(TASK DIRECTIONS)
Transcribe all of the records word for word, please, omitting the pictures.

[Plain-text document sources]
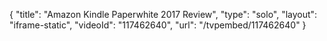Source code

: {
    "title": "Amazon Kindle Paperwhite 2017 Review",
    "type": "solo",
    "layout": "iframe-static",
    "videoId": "117462640",
    "url": "\/tvpembed\/117462640"
}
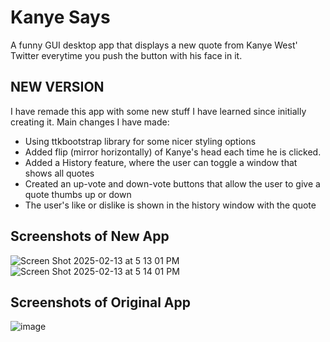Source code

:# Kanye Says
A funny GUI desktop app that displays a new quote from Kanye West' Twitter everytime you push the button with his face in it. 

## NEW VERSION
I have remade this app with some new stuff I have learned since initially creating it. 
Main changes I have made:
  * Using ttkbootstrap library for some nicer styling options
  * Added flip (mirror horizontally) of Kanye's head each time he is clicked. 
  * Added a History feature, where the user can toggle a window that shows all quotes
  * Created an up-vote and down-vote buttons that allow the user to give a quote thumbs up or down
  * The user's like or dislike is shown in the history window with the quote

## Screenshots of New App
![Screen Shot 2025-02-13 at 5 13 01 PM](https://github.com/user-attachments/assets/da24a08d-89fc-465a-9452-e69214ce1bce)
![Screen Shot 2025-02-13 at 5 14 01 PM](https://github.com/user-attachments/assets/559eb2c9-ef6f-4517-93e1-a65ecb702955)

## Screenshots of Original App
![image](https://user-images.githubusercontent.com/103232802/162834439-7deb7c4b-c687-4412-be1b-5f9f1904fbe4.png)
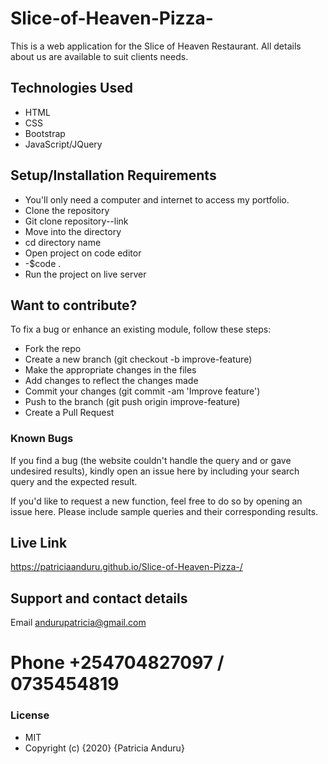 # Slice-of-Heaven-Pizza-
This is a web application for the Slice of Heaven Restaurant. All details about us are available to suit clients needs. 
## Technologies Used
* HTML 
* CSS
* Bootstrap
* JavaScript/JQuery
## Setup/Installation Requirements
* You'll only need a computer and internet to access my portfolio.
* Clone the repository
* Git clone repository--link
* Move into the directory
* cd directory name
* Open project on code editor
 * -$code .
* Run the project on live server
## Want to contribute?
To fix a bug or enhance an existing module, follow these steps:
* Fork the repo
* Create a new branch (git checkout -b improve-feature)
* Make the appropriate changes in the files
* Add changes to reflect the changes made
* Commit your changes (git commit -am 'Improve feature')
* Push to the branch (git push origin improve-feature)
* Create a Pull Request
### Known Bugs
If you find a bug (the website couldn't handle the query and or gave undesired results), kindly open an issue here by including your search query and the expected result.

If you'd like to request a new function, feel free to do so by opening an issue here. Please include sample queries and their corresponding results.
## Live Link
https://patriciaanduru.github.io/Slice-of-Heaven-Pizza-/
## Support and contact details
Email andurupatricia@gmail.com 
# Phone +254704827097 /  0735454819
### License
* MIT
* Copyright (c) {2020} {Patricia Anduru}
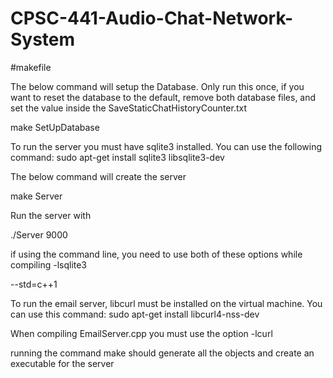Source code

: # CPSC-441-Audio-Chat-Network-System

#makefile

The below command will setup the Database. Only run this once, if you want to reset the database to the default, remove both database files, and set the value inside the SaveStaticChatHistoryCounter.txt 

make SetUpDatabase

To run the server you must have sqlite3 installed. You can use the following command: sudo apt-get install sqlite3 libsqlite3-dev

The below command will create the server

make Server

Run the server with

./Server 9000

if using the command line, you need to use both of these options while compiling
-lsqlite3

--std=c++1


To run the email server, libcurl must be installed on the virtual machine. You can use this command:  sudo apt-get install libcurl4-nss-dev


When compiling EmailServer.cpp you must use the option -lcurl

running the command make should generate all the objects and create an executable for the server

(RESPONSE BELOW)
Source code

: {
    "title": "Amazon Kindle Paperwhite 2017 Review",
    "type": "solo",
    "layout": "iframe-static",
    "videoId": "117462640",
    "url": "\/tvpembed\/117462640"
}
Source code

:# Kanye Says
A funny GUI desktop app that displays a new quote from Kanye West' Twitter everytime you push the button with his face in it. 

## NEW VERSION
I have remade this app with some new stuff I have learned since initially creating it. 
Main changes I have made:
  * Using ttkbootstrap library for some nicer styling options
  * Added flip (mirror horizontally) of Kanye's head each time he is clicked. 
  * Added a History feature, where the user can toggle a window that shows all quotes
  * Created an up-vote and down-vote buttons that allow the user to give a quote thumbs up or down
  * The user's like or dislike is shown in the history window with the quote

## Screenshots of New App
![Screen Shot 2025-02-13 at 5 13 01 PM](https://github.com/user-attachments/assets/da24a08d-89fc-465a-9452-e69214ce1bce)
![Screen Shot 2025-02-13 at 5 14 01 PM](https://github.com/user-attachments/assets/559eb2c9-ef6f-4517-93e1-a65ecb702955)

## Screenshots of Original App
![image](https://user-images.githubusercontent.com/103232802/162834439-7deb7c4b-c687-4412-be1b-5f9f1904fbe4.png)
 # Slice-of-Heaven-Pizza-
This is a web application for the Slice of Heaven Restaurant. All details about us are available to suit clients needs. 
## Technologies Used
* HTML 
* CSS
* Bootstrap
* JavaScript/JQuery
## Setup/Installation Requirements
* You'll only need a computer and internet to access my portfolio.
* Clone the repository
* Git clone repository--link
* Move into the directory
* cd directory name
* Open project on code editor
 * -$code .
* Run the project on live server
## Want to contribute?
To fix a bug or enhance an existing module, follow these steps:
* Fork the repo
* Create a new branch (git checkout -b improve-feature)
* Make the appropriate changes in the files
* Add changes to reflect the changes made
* Commit your changes (git commit -am 'Improve feature')
* Push to the branch (git push origin improve-feature)
* Create a Pull Request
### Known Bugs
If you find a bug (the website couldn't handle the query and or gave undesired results), kindly open an issue here by including your search query and the expected result.

If you'd like to request a new function, feel free to do so by opening an issue here. Please include sample queries and their corresponding results.
## Live Link
https://patriciaanduru.github.io/Slice-of-Heaven-Pizza-/
## Support and contact details
Email andurupatricia@gmail.com 
# Phone +254704827097 /  0735454819
### License
* MIT
* Copyright (c) {2020} {Patricia Anduru}
Source code

: # CPSC-441-Audio-Chat-Network-System

#makefile

The below command will setup the Database. Only run this once, if you want to reset the database to the default, remove both database files, and set the value inside the SaveStaticChatHistoryCounter.txt 

make SetUpDatabase

To run the server you must have sqlite3 installed. You can use the following command: sudo apt-get install sqlite3 libsqlite3-dev

The below command will create the server

make Server

Run the server with

./Server 9000

if using the command line, you need to use both of these options while compiling
-lsqlite3

--std=c++1


To run the email server, libcurl must be installed on the virtual machine. You can use this command:  sudo apt-get install libcurl4-nss-dev


When compiling EmailServer.cpp you must use the option -lcurl

running the command make should generate all the objects and create an executable for the server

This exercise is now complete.